(Stored data)

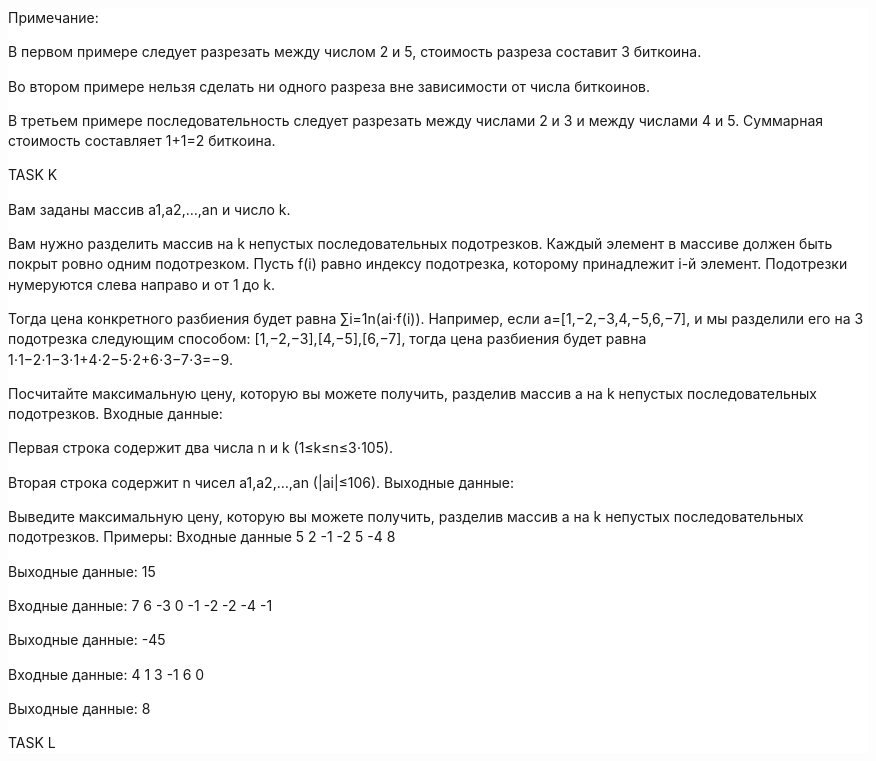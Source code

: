 Примечание:

В первом примере следует разрезать между числом 2 и 5, стоимость разреза составит 3 биткоина.

Во втором примере нельзя сделать ни одного разреза вне зависимости от числа биткоинов.

В третьем примере последовательность следует разрезать между числами 2 и 3 и между числами 4 и 5. Суммарная стоимость составляет 1+1=2 биткоина.





TASK K


Вам заданы массив a1,a2,…,an и число k.

Вам нужно разделить массив на k непустых последовательных подотрезков. Каждый элемент в массиве должен быть покрыт ровно одним подотрезком. Пусть f(i) равно индексу подотрезка, которому принадлежит i-й элемент. Подотрезки нумеруются слева направо и от 1 до k.

Тогда цена конкретного разбиения будет равна ∑i=1n(ai⋅f(i)). Например, если a=[1,−2,−3,4,−5,6,−7], и мы разделили его на 3 подотрезка следующим способом: [1,−2,−3],[4,−5],[6,−7], тогда цена разбиения будет равна 1⋅1−2⋅1−3⋅1+4⋅2−5⋅2+6⋅3−7⋅3=−9.

Посчитайте максимальную цену, которую вы можете получить, разделив массив a на k непустых последовательных подотрезков.
Входные данные:

Первая строка содержит два числа n и k (1≤k≤n≤3⋅105).

Вторая строка содержит n чисел a1,a2,…,an (|ai|≤106).
Выходные данные:

Выведите максимальную цену, которую вы можете получить, разделив массив a на k непустых последовательных подотрезков.
Примеры:
Входные данные
5 2
-1 -2 5 -4 8

Выходные данные:
15

Входные данные:
7 6
-3 0 -1 -2 -2 -4 -1

Выходные данные:
-45

Входные данные:
4 1
3 -1 6 0

Выходные данные:
8



TASK L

**Activity**
The copy should match the records above exactly, except that pictures are dropped.

**Result**
Source code

: Примечание:

В первом примере следует разрезать между числом 2 и 5, стоимость разреза составит 3 биткоина.

Во втором примере нельзя сделать ни одного разреза вне зависимости от числа биткоинов.

В третьем примере последовательность следует разрезать между числами 2 и 3 и между числами 4 и 5. Суммарная стоимость составляет 1+1=2 биткоина.





TASK K


Вам заданы массив a1,a2,…,an и число k.

Вам нужно разделить массив на k непустых последовательных подотрезков. Каждый элемент в массиве должен быть покрыт ровно одним подотрезком. Пусть f(i) равно индексу подотрезка, которому принадлежит i-й элемент. Подотрезки нумеруются слева направо и от 1 до k.

Тогда цена конкретного разбиения будет равна ∑i=1n(ai⋅f(i)). Например, если a=[1,−2,−3,4,−5,6,−7], и мы разделили его на 3 подотрезка следующим способом: [1,−2,−3],[4,−5],[6,−7], тогда цена разбиения будет равна 1⋅1−2⋅1−3⋅1+4⋅2−5⋅2+6⋅3−7⋅3=−9.

Посчитайте максимальную цену, которую вы можете получить, разделив массив a на k непустых последовательных подотрезков.
Входные данные:

Первая строка содержит два числа n и k (1≤k≤n≤3⋅105).

Вторая строка содержит n чисел a1,a2,…,an (|ai|≤106).
Выходные данные:

Выведите максимальную цену, которую вы можете получить, разделив массив a на k непустых последовательных подотрезков.
Примеры:
Входные данные
5 2
-1 -2 5 -4 8

Выходные данные:
15

Входные данные:
7 6
-3 0 -1 -2 -2 -4 -1

Выходные данные:
-45

Входные данные:
4 1
3 -1 6 0

Выходные данные:
8



TASK L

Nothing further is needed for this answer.